Die Gesundheitsstation ist von zentraler Bedeutung für die Stadt und schließt eine Lücke, die der Staat hinterlassen hat. Mittlerweile wurde die Station in Kooperation mit der Privatwirtschaft zu einem Referenz- und Reputationszentrum ausgebaut. So kann eine professionelle medizinische Primärversorgung wie Schwangerenvorsorge, Geburtennachsorge, Impfungen oder Laboruntersuchungen sichergestellt werden.
Den schnellen Durchbruch, so hatte man damals vorhergesagt, wird es in Haiti nicht geben. Aber es würden immer wieder Schritt für Schritt kleine Veränderungen zum Wohle der Menschen in Gang gesetzt. Genau so ist noch heute die Lage zu beurteilen.

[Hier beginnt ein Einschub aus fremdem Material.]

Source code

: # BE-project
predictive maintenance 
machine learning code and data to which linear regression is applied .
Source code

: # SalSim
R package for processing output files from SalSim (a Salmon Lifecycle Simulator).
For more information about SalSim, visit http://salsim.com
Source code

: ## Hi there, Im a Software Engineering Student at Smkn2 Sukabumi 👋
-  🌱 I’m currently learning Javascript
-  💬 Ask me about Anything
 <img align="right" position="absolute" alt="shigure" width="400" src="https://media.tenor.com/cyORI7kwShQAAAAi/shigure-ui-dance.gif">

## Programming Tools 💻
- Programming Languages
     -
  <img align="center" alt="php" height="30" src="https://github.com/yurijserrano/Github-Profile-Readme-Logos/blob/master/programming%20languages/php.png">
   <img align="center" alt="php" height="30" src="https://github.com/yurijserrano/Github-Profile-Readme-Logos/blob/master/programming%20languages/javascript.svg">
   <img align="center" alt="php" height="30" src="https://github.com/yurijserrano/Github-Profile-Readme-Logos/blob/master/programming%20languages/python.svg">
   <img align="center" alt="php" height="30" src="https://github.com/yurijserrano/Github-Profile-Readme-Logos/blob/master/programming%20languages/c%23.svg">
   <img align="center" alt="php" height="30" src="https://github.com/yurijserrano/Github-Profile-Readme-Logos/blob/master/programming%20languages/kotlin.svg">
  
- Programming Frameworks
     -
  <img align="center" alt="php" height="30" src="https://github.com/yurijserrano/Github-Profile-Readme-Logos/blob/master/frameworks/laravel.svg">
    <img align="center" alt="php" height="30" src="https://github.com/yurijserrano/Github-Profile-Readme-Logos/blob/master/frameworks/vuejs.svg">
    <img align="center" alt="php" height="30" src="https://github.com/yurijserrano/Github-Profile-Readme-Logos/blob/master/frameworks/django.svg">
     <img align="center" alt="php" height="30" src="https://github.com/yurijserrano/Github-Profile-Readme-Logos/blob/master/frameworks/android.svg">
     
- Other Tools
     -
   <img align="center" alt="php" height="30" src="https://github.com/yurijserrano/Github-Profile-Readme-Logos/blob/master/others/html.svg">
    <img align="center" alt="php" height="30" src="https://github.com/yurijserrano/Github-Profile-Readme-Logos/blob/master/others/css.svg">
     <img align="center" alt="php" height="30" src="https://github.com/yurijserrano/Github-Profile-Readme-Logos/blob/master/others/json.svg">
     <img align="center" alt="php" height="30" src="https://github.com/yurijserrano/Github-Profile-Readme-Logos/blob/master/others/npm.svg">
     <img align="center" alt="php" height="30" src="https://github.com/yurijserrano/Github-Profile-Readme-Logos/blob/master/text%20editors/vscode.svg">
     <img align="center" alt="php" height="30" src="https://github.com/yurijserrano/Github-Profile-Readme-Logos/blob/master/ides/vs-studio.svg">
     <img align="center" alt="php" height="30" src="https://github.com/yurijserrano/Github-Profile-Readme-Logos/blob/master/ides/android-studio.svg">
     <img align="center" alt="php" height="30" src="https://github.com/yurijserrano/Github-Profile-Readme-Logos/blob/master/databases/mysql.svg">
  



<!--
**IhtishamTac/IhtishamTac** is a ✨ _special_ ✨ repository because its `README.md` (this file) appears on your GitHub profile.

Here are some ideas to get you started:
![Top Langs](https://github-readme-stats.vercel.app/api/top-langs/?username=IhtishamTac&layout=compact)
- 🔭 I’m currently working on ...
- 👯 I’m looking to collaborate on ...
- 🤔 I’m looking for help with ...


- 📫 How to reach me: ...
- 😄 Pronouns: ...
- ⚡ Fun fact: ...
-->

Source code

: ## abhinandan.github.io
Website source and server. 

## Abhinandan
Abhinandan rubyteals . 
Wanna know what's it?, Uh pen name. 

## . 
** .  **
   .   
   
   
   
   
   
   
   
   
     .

Die ökonomische und politische Krise im Land macht es den Hilfsprojekten, den Partnern und den Menschen schwer, langfristig eine Veränderung zu erwirken. Aber die Hilfe wirkt: in kleinen Schritten, Rückschritte, Gehversuche, Lernschritte eingeschlossen. Und ab und an macht ein Projekt einen wahren Sprung. Diese Chance auf einen Wandel zum Wohle der Menschen ist dem langen Atem der Partnerorganisation von Caritas international zu verdanken.